Inhibition of NF‐κB signaling by fasudil as a potential therapeutic strategy for rheumatoid arthritis

Abstract

Rheumatoid arthritis (RA) is the most common systemic autoimmune disease and is characterized mainly by symmetric polyarticular joint disorders. The pathologic processes are mediated by a number of cytokines, chemokines, cell adhesion molecules, and matrix metalloproteinases. The expression of most of these molecules is controlled at the transcriptional level. In addition, activation of NF-kappaB is involved in RA pathogenesis. This study was performed to explore the role of a novel serine/threonine kinase inhibitor, fasudil, in the control of the NF-kappaB activation pathway and to investigate the therapeutic effects of fasudil on arthritis development in a rat model of RA. Fibroblast-like synoviocytes (FLS) from RA patients and human endothelial cells (ECs) were established and maintained.
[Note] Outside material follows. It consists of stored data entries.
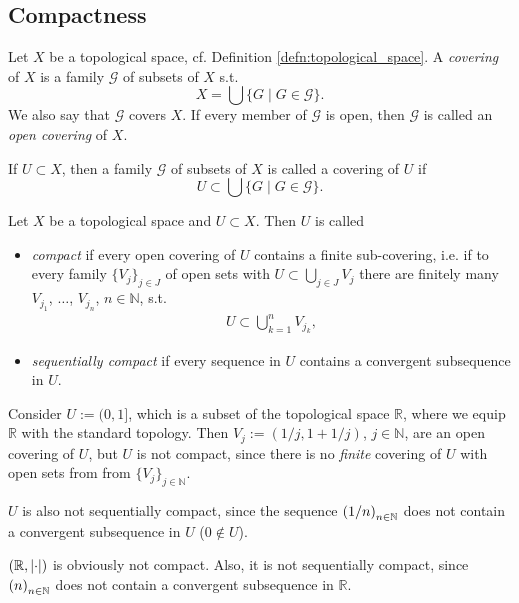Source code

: \subsection{Compactness}

\begin{defn}
	Let $X$ be a topological space, cf. Definition \ref{defn:topological_space}. A \textit{covering} of $X$ is a family $\mathscr G$ of subsets of $X$ s.t. $$X = \bigcup\{G\mid G\in\mathscr G\}.$$
	We also say that $\mathscr G$ covers $X$. If every member of $\mathscr G$ is open, then $\mathscr G$ is called an \textit{open covering} of $X$.
	
	If $U\subset X$, then a family $\mathscr G$ of subsets of $X$ is called a covering of $U$ if
	$$U \subset \bigcup \{G\mid G\in \mathscr G\}.$$
\end{defn}

\begin{defn}
	Let $X$ be a topological space and $U\subset X$. Then $U$ is called 
	\begin{itemize}
		\item \textit{compact} if every open covering of $U$ contains a finite sub-covering, i.e. if to every family $\{V_j\}_{j\in J}$ of open sets with $U \subset \bigcup_{j\in J} V_j$ there are finitely many $V_{j_1}$, $\dots$, $V_{j_n}$, $n\in\mathbb N$, s.t. 
		\begin{align*}
			U \subset \bigcup_{k = 1}^{n}V_{j_k},
		\end{align*}
		\item \textit{sequentially compact} if every sequence in $U$ contains a convergent subsequence in $U$.
	\end{itemize}
\end{defn}

\begin{exmp}
	Consider $U := (0, 1]$, which is a subset of the topological space $\mathbb R$, where we equip $\mathbb R$ with the standard topology. Then $V_j := (1/j, 1 + 1/j)$, $j\in\mathbb N$, are an open covering of $U$, but $U$ is not compact, since there is no \textit{finite} covering of $U$ with open sets from from $\{V_j\}_{j\in\mathbb N}$.
	
	$U$ is also not sequentially compact, since the sequence $\seq[1/n]$ does not contain a convergent subsequence in $U$ ($0\notin U$).
\end{exmp}

\begin{exmp}
	$(\mathbb R, \abs{\cdot})$ is obviously not compact. Also, it is not sequentially compact, since $\seq[n]$ does not contain a convergent subsequence in $\mathbb R$.
\end{exmp}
To study the role of fasudil on cytokine expression, various cytokines expressed in the RA FLS and human ECs were measured by enzyme-linked immunosorbent assay following stimulation of the cells with interleukin-1beta (IL-1beta) in the presence of various concentrations of fasudil. The role of fasudil on NF-kappaB activation was studied using a reporter gene assay, Western blotting of IkappaBalpha, immunofluorescence analysis of the p65 subunit of NF-kappaB, and electrophoretic mobility shift assay. The in vivo effects of fasudil on arthritis were studied in a rat adjuvant-induced arthritis (AIA) model. Fasudil inhibited cytokine expression in RA FLS and human ECs and also inhibited the activation of ECs, in a dose-dependent manner. Fasudil inhibited IL-1beta-induced activation of NF-kappaB independent of the inhibition of IkappaBalpha degradation and nuclear translocation of NF-kappaB, and inhibited IL-1beta-induced DNA binding of NF-kappaB. Finally, in vivo, fasudil ameliorated arthritis in rats with AIA, without any adverse effects. Serine/threonine kinase inhibitor fasudil inhibits the development of arthritis in a rat model of RA, and also inhibits the NF-kappaB signaling required for binding of NF-kappaB to specific DNA sequences through, for example, the phosphorylation of p65, suggesting that a specific target of fasudil might be a novel NF-kappaB kinase. Thus, fasudil serves as a novel strategy for the treatment of RA.